Unit 1-Data Warehousing and Data Mining (BCS058)

 

Unit 1

Definition:Data warehousing refers to the process of collecting, storing, and managing large amounts of structured and sometimes semi-structured data from multiple sources in a centralized repository. This repository, known as a data warehouse, is designed to facilitate efficient querying, analysis, and reporting of data. It supports decision-making by allowing organizations to store historical data and perform complex queries on it to generate insights, trends, and reports.

Data warehousing component:

1. Data Sources

·         These are the various systems and databases from which the data is extracted. They can be:

·         Operational databases (e.g., relational databases, transactional systems)

·          

·         External data sources (e.g., third-party data providers)

·         Legacy systems

2. ETL Process (Extract, Transform, Load)

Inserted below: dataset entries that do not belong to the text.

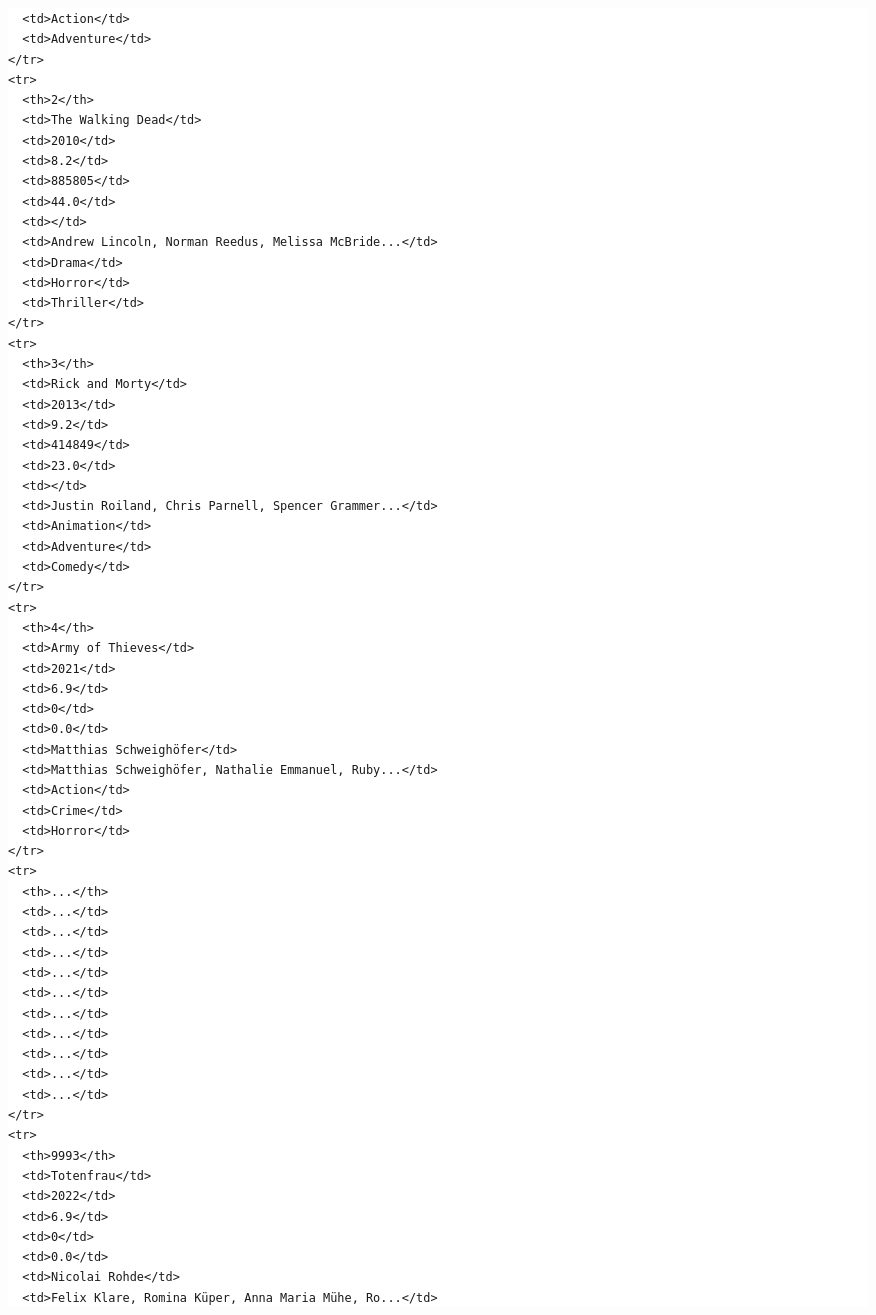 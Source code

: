       <td>Action</td>
      <td>Adventure</td>
    </tr>
    <tr>
      <th>2</th>
      <td>The Walking Dead</td>
      <td>2010</td>
      <td>8.2</td>
      <td>885805</td>
      <td>44.0</td>
      <td></td>
      <td>Andrew Lincoln, Norman Reedus, Melissa McBride...</td>
      <td>Drama</td>
      <td>Horror</td>
      <td>Thriller</td>
    </tr>
    <tr>
      <th>3</th>
      <td>Rick and Morty</td>
      <td>2013</td>
      <td>9.2</td>
      <td>414849</td>
      <td>23.0</td>
      <td></td>
      <td>Justin Roiland, Chris Parnell, Spencer Grammer...</td>
      <td>Animation</td>
      <td>Adventure</td>
      <td>Comedy</td>
    </tr>
    <tr>
      <th>4</th>
      <td>Army of Thieves</td>
      <td>2021</td>
      <td>6.9</td>
      <td>0</td>
      <td>0.0</td>
      <td>Matthias Schweighöfer</td>
      <td>Matthias Schweighöfer, Nathalie Emmanuel, Ruby...</td>
      <td>Action</td>
      <td>Crime</td>
      <td>Horror</td>
    </tr>
    <tr>
      <th>...</th>
      <td>...</td>
      <td>...</td>
      <td>...</td>
      <td>...</td>
      <td>...</td>
      <td>...</td>
      <td>...</td>
      <td>...</td>
      <td>...</td>
      <td>...</td>
    </tr>
    <tr>
      <th>9993</th>
      <td>Totenfrau</td>
      <td>2022</td>
      <td>6.9</td>
      <td>0</td>
      <td>0.0</td>
      <td>Nicolai Rohde</td>
      <td>Felix Klare, Romina Küper, Anna Maria Mühe, Ro...</td>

·         Extract: Data is extracted from various data sources.

·         Transform: The extracted data is cleaned, validated, and transformed into a consistent format suitable for analysis.

·         Load: The transformed data is then loaded into the data warehouse.

This process ensures that the data is integrated and stored in a format that supports querying and analysis.

3. Data Storage (Data Warehouse Repository)

This is the central repository where the processed data is stored. It is designed to handle large volumes of data and provide fast querying capabilities.

·         Fact tables: Store quantitative data for analysis (e.g., sales, revenue).

·         Dimension tables: Store descriptive information related to facts (e.g., customer, product).

4. Metadata

·         Metadata is "data about data." It provides information about the data stored in the warehouse, such as data definitions, mappings, source system details, transformation rules, and relationships between tables. It helps users understand the data structure and lineage for effective analysis.

5. Data Marts

·         Data marts are smaller, specialized subsets of the data warehouse, designed to serve the needs of specific business units or departments (e.g., marketing, finance). They allow for focused, quick access to data relevant to specific areas without querying the entire data warehouse.

6. OLAP (Online Analytical Processing)

·         OLAP tools are used to perform multidimensional analysis of the data stored in the warehouse. They allow users to slice, dice, drill down, and pivot data to explore different perspectives and insights.

 

7. Data Warehouse Access Tools

 

·         Query tools: Allow users to run ad-hoc queries and retrieve data.

·         Reporting tools: Generate reports based on predefined templates and criteria.

·         Business Intelligence (BI) tools: Provide advanced analysis, visualizations, and dashboard

Building a Data Warehouse:

Building a data warehouse involves designing a system that aggregates, organizes, and stores data from various sources for efficient querying, reporting, and analysis. Here are the main steps to building a data warehouse:

1. Requirements Gathering

·         Business Objectives: Understand the key business needs and goals, such as reporting, analysis, or decision-making.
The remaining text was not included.